Evidently the people of Sydney don’t go to the toilet.

That’s the only conclusion I can draw from the lack of public conveniences in the city.

Even the train stations didn’t have loos (or at least none I could easily find).

At first I thought the lack of public toilets was a plot to force us to use those in retail outlets. 

I assume the reasoning was that we would spend money in the particular shop or arcade. 

But the admittedly small number of malls and shopping centres I visited didn’t have loos I could readily find either.

Maybe some cost benefit guru has done the figures and concluded that the cost of stocking and cleaning store or mall toilets is greater than the extra money passing traffic spends. 

So no toilets.

And maybe Sydneysiders are too busy to go to the loo.

Sydney is in a hurry.  Apparently speed signs are minimums for many drivers.

Why is this? 

Let’s start with the commodification of human labour.

‘Time is money’ reflects a real aspect of life under capitalism.

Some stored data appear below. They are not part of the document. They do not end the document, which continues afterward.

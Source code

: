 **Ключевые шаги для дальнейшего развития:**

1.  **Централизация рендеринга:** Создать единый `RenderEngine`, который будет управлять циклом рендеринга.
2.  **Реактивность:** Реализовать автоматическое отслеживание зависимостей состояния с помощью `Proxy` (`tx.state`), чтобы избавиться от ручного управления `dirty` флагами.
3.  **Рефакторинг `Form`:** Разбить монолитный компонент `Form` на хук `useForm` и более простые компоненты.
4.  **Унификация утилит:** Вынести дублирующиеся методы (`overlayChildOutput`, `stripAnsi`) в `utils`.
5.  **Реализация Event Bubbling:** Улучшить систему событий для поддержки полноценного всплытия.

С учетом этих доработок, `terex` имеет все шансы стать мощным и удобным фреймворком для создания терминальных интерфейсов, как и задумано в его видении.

So the less time we spend on travel the more time we can work for the boss and provide him or her with extra profit.

But that doesn’t explain why we are busier now than say a decade or a generation ago. 

Maybe the falling rate of profit helps us understand this change.

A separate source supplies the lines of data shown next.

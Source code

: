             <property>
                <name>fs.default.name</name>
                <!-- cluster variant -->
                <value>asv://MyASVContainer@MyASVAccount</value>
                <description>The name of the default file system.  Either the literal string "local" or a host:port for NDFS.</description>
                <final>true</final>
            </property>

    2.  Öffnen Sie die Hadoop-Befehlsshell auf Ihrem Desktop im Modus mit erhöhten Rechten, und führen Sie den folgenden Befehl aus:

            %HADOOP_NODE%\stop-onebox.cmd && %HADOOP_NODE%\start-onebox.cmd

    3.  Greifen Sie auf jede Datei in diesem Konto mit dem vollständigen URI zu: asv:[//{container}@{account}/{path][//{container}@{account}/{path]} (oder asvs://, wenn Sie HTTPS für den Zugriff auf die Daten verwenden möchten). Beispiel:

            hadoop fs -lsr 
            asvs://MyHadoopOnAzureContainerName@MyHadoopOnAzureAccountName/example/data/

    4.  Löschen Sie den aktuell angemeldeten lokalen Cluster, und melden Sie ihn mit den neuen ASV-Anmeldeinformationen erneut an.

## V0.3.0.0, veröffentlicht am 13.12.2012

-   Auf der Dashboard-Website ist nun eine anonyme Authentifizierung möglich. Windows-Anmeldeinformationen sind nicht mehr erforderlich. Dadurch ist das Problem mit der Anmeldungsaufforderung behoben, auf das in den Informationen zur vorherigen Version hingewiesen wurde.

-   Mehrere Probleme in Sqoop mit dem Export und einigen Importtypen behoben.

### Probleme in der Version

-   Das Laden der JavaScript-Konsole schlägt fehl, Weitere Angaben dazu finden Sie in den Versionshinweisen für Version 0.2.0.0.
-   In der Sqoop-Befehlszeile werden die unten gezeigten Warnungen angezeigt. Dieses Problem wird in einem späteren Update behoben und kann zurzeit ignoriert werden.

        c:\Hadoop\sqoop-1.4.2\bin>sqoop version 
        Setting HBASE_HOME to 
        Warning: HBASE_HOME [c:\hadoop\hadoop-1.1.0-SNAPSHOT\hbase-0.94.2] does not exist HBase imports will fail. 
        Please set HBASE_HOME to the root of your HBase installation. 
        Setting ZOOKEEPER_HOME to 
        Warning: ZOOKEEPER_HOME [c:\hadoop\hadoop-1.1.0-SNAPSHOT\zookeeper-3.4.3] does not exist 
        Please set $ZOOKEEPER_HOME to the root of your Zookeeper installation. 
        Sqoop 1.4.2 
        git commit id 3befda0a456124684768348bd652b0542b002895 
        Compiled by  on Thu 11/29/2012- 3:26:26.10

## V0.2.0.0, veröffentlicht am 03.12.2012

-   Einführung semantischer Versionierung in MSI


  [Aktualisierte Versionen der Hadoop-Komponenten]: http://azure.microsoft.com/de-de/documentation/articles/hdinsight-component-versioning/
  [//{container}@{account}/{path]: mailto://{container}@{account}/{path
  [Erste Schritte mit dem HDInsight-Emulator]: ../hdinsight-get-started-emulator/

Certainly for the  last ten years or so the profit rate in Australia has been stagnant.

One way for bosses to address the systemic tendency of the rate of profit to fall is to make us work longer, harder and faster. And for less.

The  working day has increased in Australia so much that we now work the second longest hours of any developed country.

Couple this with the rapid increase in part-time work during the great recession and the suspicion must be that in fact we are now being paid part time wages to work more than full time hours.

At work we are like hamsters on the wheel – we are running faster to stay in the same place.

Yet since much of our day is on the treadmill of work, we can’t suddenly slow down when we get off.

So we rush everywhere.

Sydney is the brain and nerve centre of much of Australian capitalism.

So this frenetic inhuman pace , of production ruling humanity, is reflected more acutely in Sydneysiders’ lives than those in other cities.

The solution seems clear doesn’t it? 

Only a revolution – where human need comes first – can build more public toilets and slow people down.